*** LISTED RECORDS Section Begins ***

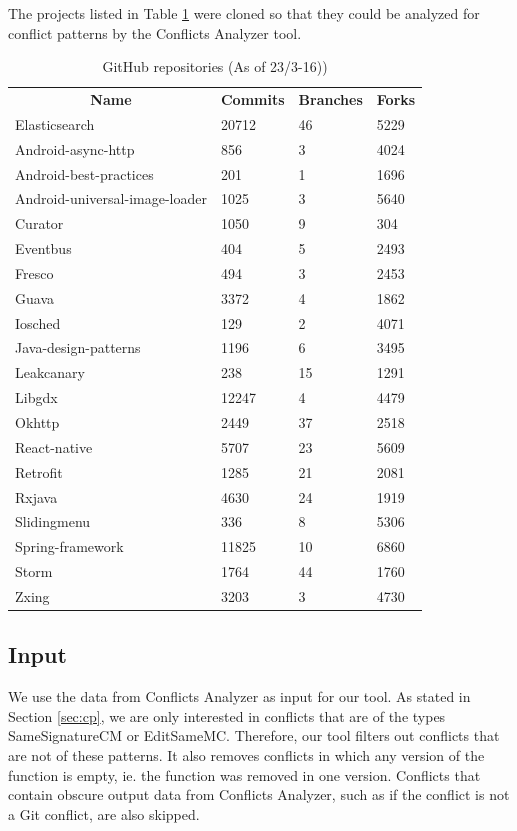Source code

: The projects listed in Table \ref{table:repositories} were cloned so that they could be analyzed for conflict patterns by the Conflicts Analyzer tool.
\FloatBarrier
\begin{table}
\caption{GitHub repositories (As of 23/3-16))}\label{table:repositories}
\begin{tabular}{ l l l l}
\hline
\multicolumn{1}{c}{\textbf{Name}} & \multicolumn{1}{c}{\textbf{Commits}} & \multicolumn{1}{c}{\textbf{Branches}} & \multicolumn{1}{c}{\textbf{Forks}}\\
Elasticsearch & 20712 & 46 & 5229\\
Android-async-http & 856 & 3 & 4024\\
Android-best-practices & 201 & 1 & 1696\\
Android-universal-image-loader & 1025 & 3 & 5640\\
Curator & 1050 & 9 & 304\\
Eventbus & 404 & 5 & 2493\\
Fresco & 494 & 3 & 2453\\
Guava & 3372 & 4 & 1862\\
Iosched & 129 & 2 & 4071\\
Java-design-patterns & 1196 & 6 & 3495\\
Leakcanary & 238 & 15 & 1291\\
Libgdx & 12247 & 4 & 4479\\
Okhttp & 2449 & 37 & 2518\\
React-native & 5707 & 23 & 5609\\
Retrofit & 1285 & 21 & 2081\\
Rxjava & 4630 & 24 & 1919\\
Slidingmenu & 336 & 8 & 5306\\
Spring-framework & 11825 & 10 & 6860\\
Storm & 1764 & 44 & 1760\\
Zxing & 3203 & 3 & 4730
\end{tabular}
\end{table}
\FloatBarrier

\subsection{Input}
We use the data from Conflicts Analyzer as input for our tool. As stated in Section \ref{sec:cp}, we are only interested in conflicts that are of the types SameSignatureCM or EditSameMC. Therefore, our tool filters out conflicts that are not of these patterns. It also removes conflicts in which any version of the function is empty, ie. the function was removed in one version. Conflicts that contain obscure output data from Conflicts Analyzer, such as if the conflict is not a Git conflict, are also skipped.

*** LISTED RECORDS Section Ends ***
*** LISTED RECORDS Section Begins ***

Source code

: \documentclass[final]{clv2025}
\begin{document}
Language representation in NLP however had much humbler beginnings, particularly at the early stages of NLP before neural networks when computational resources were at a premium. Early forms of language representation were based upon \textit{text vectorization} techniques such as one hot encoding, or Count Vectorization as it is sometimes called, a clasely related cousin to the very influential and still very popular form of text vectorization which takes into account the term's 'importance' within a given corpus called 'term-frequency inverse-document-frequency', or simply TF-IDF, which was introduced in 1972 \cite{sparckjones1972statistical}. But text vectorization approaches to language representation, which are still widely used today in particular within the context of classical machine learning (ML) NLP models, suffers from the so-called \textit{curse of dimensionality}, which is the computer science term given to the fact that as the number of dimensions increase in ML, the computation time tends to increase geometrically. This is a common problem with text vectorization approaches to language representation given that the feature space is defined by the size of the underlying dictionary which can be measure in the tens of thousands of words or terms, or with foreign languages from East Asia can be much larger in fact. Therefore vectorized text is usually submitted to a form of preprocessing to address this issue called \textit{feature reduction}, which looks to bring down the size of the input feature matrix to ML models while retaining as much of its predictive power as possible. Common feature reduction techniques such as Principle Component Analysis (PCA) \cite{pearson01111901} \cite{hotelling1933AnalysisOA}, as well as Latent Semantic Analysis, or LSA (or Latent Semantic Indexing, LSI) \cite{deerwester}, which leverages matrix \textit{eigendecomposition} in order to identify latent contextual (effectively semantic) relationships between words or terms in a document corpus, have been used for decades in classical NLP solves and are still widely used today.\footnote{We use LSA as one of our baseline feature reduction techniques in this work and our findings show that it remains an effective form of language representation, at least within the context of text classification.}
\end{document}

*** LISTED RECORDS Section Ends ***

**WHAT IS EXPECTED:** For each line in the records that contains the word "repositories", make a copy.

**OUTPUT OF THE EXERCISE:**
: The projects listed in Table \ref{table:repositories} were cloned so that they could be analyzed for conflict patterns by the Conflicts Analyzer tool.
\caption{GitHub repositories (As of 23/3-16))}\label{table:repositories}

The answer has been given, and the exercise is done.